In my first series, the Kate Huntington Mysteries, there are two characters who were supposed to be minor players in Book 1. Kate and her best friends, the Franklins, are being pursued by a mutual enemy who doesn’t mind if their loved ones get caught in the crossfire. One of those victims is Kate’s husband.
So her friend, Rob Franklin hires bodyguards to protect her, himself and his wife. Skip Canfield is Kate’s bodyguard. A little later in the book, the police take the situation a bit more seriously and Kate is assigned police protection, in the form of a feisty young policewoman, Rose Hernandez.
Well, by Book 2, Skip is starting his own private investigation agency, he is courting Kate and Rose is training under him to become a private investigator. Never underestimate minor characters!
My characters were a little better behaved in my second series, the Marcia Banks and Buddy Cozy Mysteries, about a service dog trainer and her four-legged best friend. Marcia (pronounced Mar-see-a, not Marsha) meets her love interest in Book 1.
All is going according to plan, until Marcia reveals that she has a full-blown phobia regarding commitment. *sigh* It takes six books before her love interest and I can convince her to commit.
And now I am starting a new series, with Book 1, Lethal Assumptions.
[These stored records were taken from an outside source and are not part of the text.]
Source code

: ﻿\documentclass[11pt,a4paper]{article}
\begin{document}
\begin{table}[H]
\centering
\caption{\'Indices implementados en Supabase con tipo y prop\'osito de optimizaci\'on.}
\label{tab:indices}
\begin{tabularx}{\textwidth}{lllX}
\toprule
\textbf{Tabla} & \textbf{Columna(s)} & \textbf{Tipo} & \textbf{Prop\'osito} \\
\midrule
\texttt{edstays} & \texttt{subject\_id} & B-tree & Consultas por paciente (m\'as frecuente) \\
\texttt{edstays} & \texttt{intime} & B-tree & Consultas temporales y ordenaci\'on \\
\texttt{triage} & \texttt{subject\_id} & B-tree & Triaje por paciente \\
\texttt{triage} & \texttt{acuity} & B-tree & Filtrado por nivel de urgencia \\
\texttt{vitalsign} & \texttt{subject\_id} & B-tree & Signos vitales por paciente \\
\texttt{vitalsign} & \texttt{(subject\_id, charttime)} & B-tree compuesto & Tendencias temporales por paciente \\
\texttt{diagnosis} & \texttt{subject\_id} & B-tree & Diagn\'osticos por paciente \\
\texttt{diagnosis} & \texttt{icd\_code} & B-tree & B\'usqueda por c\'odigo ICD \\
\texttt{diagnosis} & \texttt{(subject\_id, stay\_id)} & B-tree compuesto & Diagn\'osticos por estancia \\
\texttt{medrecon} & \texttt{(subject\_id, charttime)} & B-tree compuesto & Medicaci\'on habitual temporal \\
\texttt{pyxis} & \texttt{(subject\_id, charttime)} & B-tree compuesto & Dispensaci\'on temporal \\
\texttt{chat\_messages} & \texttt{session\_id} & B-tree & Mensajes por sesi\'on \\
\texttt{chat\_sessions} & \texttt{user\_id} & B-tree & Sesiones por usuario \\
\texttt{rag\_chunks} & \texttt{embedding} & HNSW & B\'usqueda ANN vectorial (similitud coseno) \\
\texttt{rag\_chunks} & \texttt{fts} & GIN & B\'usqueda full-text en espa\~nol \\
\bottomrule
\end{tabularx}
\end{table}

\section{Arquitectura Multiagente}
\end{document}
The main character, Judith Anderson, was a third-level character in the Kate Huntington books. And I liked her so much, I couldn’t let her fade away into the sunset when I finished the Kate series.
She’s a homicide lieutenant in Baltimore, who gets fed up with the bureaucracy and politics of a big police department, and also with cold weather. So she takes a position in a small Florida city as Chief of Police, where she is the boss and, among other things, she can be more hands-on with major cases. But her first big case is a serial rapist/killer!
And already Judith is giving me headaches. In the Kate books, she was a hard-nosed, mostly unemotional but extremely competent police detective.
But once I crawled inside her head, I discovered that she isn’t unemotional at all. The hard shell is a carefully constructed defense, and the nature of the crimes this killer is committing is challenging those defenses.
The good news is that the assistant I’d created for her is turning out to be a real gem! And she gets inside Judith’s hard shell in record time.
Characters may not always behave, but they certainly do keep the writerly life interesting!